**** SUPPLIED RECORDS ****

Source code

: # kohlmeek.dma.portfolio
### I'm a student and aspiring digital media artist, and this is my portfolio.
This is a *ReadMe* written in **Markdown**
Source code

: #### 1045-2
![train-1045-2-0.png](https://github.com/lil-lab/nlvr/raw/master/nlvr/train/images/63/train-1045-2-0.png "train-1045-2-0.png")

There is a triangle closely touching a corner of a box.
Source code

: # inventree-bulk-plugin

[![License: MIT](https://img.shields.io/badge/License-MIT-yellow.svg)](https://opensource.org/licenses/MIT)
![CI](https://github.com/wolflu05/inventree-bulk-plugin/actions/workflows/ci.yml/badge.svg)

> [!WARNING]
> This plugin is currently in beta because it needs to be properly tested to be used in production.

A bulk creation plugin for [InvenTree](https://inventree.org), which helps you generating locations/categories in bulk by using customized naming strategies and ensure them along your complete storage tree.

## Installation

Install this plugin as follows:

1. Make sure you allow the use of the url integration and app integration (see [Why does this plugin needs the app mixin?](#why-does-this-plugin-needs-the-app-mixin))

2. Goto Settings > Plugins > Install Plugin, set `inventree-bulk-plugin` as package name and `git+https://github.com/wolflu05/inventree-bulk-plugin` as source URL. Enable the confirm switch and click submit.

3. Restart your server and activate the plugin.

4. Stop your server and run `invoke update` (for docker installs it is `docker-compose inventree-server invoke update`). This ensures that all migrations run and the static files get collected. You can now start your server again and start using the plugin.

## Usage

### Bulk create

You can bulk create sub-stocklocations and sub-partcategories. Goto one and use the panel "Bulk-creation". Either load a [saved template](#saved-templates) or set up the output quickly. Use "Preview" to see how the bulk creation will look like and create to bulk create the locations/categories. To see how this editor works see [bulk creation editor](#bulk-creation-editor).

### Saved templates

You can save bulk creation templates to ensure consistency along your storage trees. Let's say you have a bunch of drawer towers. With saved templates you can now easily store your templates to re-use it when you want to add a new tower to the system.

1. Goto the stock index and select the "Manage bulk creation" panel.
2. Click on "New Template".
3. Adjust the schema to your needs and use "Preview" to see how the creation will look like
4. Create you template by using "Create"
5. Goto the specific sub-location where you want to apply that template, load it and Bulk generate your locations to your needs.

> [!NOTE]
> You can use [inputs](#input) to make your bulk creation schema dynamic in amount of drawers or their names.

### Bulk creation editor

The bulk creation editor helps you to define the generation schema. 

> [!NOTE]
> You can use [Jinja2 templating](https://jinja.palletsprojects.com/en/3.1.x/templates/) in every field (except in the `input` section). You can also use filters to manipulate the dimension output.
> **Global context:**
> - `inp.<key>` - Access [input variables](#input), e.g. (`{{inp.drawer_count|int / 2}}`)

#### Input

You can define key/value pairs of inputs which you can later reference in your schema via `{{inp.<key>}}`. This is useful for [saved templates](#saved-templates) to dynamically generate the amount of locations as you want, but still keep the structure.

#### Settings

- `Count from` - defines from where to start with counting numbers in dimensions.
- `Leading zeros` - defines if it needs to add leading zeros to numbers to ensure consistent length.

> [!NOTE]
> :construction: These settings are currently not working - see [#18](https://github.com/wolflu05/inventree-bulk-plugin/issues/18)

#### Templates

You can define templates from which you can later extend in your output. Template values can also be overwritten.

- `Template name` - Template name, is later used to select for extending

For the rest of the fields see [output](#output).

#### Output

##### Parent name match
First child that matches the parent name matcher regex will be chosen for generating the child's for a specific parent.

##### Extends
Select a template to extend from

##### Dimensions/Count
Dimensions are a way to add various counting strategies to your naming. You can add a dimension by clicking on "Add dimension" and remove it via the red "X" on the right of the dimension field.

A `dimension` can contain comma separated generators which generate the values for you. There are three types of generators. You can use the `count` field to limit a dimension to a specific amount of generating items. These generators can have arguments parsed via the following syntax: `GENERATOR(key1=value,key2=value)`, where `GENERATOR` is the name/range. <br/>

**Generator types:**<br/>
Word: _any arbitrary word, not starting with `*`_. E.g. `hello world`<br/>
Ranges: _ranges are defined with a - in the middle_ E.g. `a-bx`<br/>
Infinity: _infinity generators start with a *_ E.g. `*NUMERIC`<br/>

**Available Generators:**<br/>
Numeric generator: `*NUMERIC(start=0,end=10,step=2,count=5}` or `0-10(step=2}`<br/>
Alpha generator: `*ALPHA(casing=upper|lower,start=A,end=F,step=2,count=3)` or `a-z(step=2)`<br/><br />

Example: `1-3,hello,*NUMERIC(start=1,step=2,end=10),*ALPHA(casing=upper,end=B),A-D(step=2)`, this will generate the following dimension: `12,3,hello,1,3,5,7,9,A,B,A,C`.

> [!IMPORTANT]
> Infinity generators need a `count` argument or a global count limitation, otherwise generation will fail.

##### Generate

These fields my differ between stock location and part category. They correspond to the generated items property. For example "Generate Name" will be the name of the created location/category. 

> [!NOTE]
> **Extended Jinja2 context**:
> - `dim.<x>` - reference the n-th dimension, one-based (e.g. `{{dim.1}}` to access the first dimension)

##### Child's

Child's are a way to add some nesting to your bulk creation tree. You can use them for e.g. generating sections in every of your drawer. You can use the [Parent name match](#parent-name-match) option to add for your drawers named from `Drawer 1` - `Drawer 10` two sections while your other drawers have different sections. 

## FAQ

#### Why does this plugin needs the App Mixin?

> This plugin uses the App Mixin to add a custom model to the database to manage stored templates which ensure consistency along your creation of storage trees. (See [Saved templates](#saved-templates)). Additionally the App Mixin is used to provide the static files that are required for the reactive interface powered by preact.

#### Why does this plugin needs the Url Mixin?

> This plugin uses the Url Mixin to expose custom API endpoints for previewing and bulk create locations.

****

INSTRUCTIONS FOR THE TASK - All that should be written out is the stretch of lines above between the one holding "There is a triangle" and the one holding "used in production.", inclusive, exactly as given.

EXPECTED OUTPUT -
There is a triangle closely touching a corner of a box.
Source code

: # inventree-bulk-plugin

[![License: MIT](https://img.shields.io/badge/License-MIT-yellow.svg)](https://opensource.org/licenses/MIT)
![CI](https://github.com/wolflu05/inventree-bulk-plugin/actions/workflows/ci.yml/badge.svg)

> [!WARNING]
> This plugin is currently in beta because it needs to be properly tested to be used in production.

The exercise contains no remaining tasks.